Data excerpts
⟨

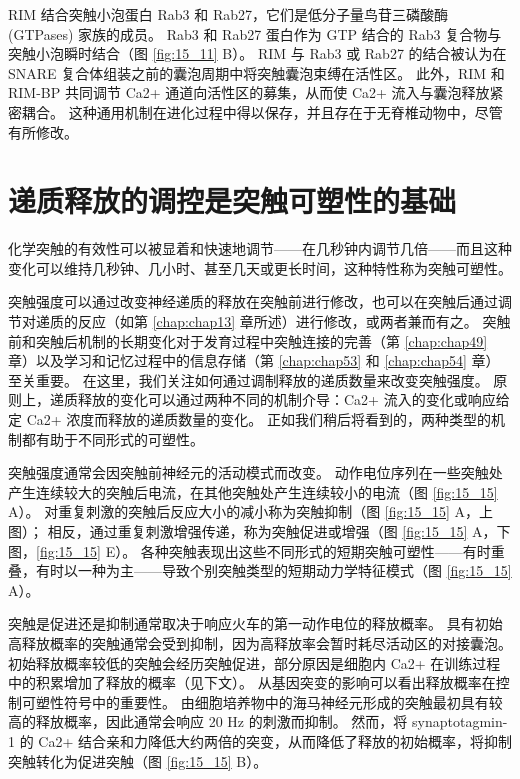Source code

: RIM 结合突触小泡蛋白 Rab3 和 Rab27，它们是低分子量鸟苷三磷酸酶 (GTPases) 家族的成员。 
Rab3 和 Rab27 蛋白作为 GTP 结合的 Rab3 复合物与突触小泡瞬时结合（图 \ref{fig:15_11} B）。 
RIM 与 Rab3 或 Rab27 的结合被认为在 SNARE 复合体组装之前的囊泡周期中将突触囊泡束缚在活性区。 
此外，RIM 和 RIM-BP 共同调节 Ca2+ 通道向活性区的募集，从而使 Ca2+ 流入与囊泡释放紧密耦合。 
这种通用机制在进化过程中得以保存，并且存在于无脊椎动物中，尽管有所修改。



\section{递质释放的调控是突触可塑性的基础}

化学突触的有效性可以被显着和快速地调节——在几秒钟内调节几倍——而且这种变化可以维持几秒钟、几小时、甚至几天或更长时间，这种特性称为突触可塑性。


突触强度可以通过改变神经递质的释放在突触前进行修改，也可以在突触后通过调节对递质的反应（如第 \ref{chap:chap13} 章所述）进行修改，或两者兼而有之。 
突触前和突触后机制的长期变化对于发育过程中突触连接的完善（第 \ref{chap:chap49} 章）以及学习和记忆过程中的信息存储（第 \ref{chap:chap53} 和 \ref{chap:chap54} 章）至关重要。 
在这里，我们关注如何通过调制释放的递质数量来改变突触强度。 
原则上，递质释放的变化可以通过两种不同的机制介导：Ca2+ 流入的变化或响应给定 Ca2+ 浓度而释放的递质数量的变化。 
正如我们稍后将看到的，两种类型的机制都有助于不同形式的可塑性。


突触强度通常会因突触前神经元的活动模式而改变。 
动作电位序列在一些突触处产生连续较大的突触后电流，在其他突触处产生连续较小的电流（图 \ref{fig:15_15} A）。 
对重复刺激的突触后反应大小的减小称为突触抑制（图 \ref{fig:15_15} A，上图）； 
相反，通过重复刺激增强传递，称为突触促进或增强（图 \ref{fig:15_15} A，下图，\ref{fig:15_15} E）。 
各种突触表现出这些不同形式的短期突触可塑性——有时重叠，有时以一种为主——导致个别突触类型的短期动力学特征模式（图 \ref{fig:15_15} A）。


突触是促进还是抑制通常取决于响应火车的第一动作电位的释放概率。 
具有初始高释放概率的突触通常会受到抑制，因为高释放率会暂时耗尽活动区的对接囊泡。 
初始释放概率较低的突触会经历突触促进，部分原因是细胞内 Ca2+ 在训练过程中的积累增加了释放的概率（见下文）。 
从基因突变的影响可以看出释放概率在控制可塑性符号中的重要性。 
由细胞培养物中的海马神经元形成的突触最初具有较高的释放概率，因此通常会响应 20 Hz 的刺激而抑制。 
然而，将 synaptotagmin-1 的 Ca2+ 结合亲和力降低大约两倍的突变，从而降低了释放的初始概率，将抑制突触转化为促进突触（图 \ref{fig:15_15} B）。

⟩

WHAT TO PRODUCE -
Using the data above, tally each line in which "chap" appears and give the number with no other words.

ANSWER TO THIS PROBLEM -
2